PhD Oral Exam - Stuart Thiel, Computer Science
The Diverting Fast Radix Algorithm
This event is free
School of Graduate Studies
When studying for a doctoral degree (PhD), candidates submit a thesis that provides a critical review of the current state of knowledge of the thesis subject as well as the student’s own contributions to the subject. The distinguishing criterion of doctoral graduate research is a significant and original contribution to knowledge.
Once accepted, the candidate presents the thesis orally. This oral exam is open to the public.
Radix sort is a classical algorithm to sort $N$ records with integer keys. The keys are represented using digits of a radix. The classical algorithm executes a pass through the records to count the frequency of each digit to determine the digit’s bucket size, and then a pass to deal the records to the corresponding bucket. The algorithm may proceed from the most significant digit to the least significant, or from the least significant digit to the most significant.
This thesis presents the Fast Radix and the Diverting Fast Radix algorithms, which replace all but one count pass with estimation of bucket sizes and correction of overflow, and may, in addition, divert to another sorting algorithm such as insertion sort when the subproblem size is below a threshold.
Extensive performance experiments compare the implementations of the two algorithms against the native std::sort in the C++ Standard Library, radix sort, and RADULS2, which is currently considered the fastest radix sort available.
We develop a mathematical model of the average-case performance, when keys have a uniform distribution of digits, that support the observed performance improvements. The modeling demonstrates that the costs of estimation and correction quickly approach zero, falling under 5% of the costs of traditional counting for N as low as 11100. The modeling also provides a formula to calculate the thresholds for diversion that conform to the experimental results.

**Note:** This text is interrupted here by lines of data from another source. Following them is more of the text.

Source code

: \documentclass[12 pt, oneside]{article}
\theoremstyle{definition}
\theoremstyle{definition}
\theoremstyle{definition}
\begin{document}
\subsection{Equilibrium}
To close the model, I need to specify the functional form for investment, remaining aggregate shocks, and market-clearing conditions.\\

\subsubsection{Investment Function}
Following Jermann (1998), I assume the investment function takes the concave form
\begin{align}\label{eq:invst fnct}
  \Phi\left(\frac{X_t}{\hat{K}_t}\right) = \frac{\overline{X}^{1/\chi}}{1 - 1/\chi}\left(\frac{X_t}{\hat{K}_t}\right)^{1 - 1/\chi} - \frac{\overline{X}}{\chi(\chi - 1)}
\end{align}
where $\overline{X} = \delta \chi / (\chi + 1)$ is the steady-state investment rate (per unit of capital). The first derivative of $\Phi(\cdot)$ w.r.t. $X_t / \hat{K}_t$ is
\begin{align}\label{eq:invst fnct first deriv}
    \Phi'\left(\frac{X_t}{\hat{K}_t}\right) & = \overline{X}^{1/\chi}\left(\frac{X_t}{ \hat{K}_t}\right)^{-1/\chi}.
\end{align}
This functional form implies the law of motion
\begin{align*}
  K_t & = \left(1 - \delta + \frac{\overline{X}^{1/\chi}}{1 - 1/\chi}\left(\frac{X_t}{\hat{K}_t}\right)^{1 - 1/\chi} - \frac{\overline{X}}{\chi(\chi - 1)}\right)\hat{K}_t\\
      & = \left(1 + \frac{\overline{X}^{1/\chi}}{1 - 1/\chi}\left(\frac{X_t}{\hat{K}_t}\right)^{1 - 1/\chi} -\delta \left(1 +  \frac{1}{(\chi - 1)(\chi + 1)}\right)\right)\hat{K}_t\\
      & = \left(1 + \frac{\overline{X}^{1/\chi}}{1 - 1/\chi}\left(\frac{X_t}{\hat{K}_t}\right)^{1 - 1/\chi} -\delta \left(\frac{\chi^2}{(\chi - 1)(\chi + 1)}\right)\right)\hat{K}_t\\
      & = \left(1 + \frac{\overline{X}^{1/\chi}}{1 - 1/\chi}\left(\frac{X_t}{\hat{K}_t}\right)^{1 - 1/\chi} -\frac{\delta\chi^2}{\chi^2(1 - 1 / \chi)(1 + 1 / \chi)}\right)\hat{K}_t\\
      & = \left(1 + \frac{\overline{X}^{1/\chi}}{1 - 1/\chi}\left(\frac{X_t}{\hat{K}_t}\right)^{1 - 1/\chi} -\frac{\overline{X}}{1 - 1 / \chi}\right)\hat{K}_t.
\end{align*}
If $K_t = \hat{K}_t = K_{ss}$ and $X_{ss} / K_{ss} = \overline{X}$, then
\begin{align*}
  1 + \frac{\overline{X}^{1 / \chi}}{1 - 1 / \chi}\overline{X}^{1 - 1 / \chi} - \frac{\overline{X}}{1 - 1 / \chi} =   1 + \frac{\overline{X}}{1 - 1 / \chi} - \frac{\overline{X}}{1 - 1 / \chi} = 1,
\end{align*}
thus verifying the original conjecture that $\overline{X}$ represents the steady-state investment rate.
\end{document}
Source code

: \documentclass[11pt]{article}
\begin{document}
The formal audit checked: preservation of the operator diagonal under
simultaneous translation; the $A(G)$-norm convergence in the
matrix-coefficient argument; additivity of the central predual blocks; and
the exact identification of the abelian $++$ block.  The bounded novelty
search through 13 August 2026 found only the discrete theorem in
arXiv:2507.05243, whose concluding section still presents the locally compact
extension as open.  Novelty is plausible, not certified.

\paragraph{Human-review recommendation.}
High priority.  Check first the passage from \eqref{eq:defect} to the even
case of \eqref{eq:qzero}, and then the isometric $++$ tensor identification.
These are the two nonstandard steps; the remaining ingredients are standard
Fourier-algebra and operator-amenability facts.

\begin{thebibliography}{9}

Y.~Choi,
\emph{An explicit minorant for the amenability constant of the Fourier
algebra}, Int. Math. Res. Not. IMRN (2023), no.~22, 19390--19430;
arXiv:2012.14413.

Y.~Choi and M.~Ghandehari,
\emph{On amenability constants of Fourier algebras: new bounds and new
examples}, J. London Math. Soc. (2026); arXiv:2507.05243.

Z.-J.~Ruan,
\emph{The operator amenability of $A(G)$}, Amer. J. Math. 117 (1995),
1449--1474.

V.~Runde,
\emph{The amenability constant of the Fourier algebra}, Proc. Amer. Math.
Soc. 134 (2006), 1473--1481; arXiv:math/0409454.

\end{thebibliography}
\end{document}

Our focus is on algorithms, so our implementation is fixed-digit, single-threaded and avoids optimizations such as parallelism, cache, translation lookaside buffer (TLB), or the specific input distribution, which are utilised by RADULS2. Nevertheless, Diverting Fast Radix is more than twice as fast as std::sort on inputs of size up to one billion (and beyond), and approximately 10% faster than RADULS2 for one million records (even faster on smaller inputs). It is notable that the compiled code size of Diverting Fast Radix is two orders of magnitude smaller than RADULS2.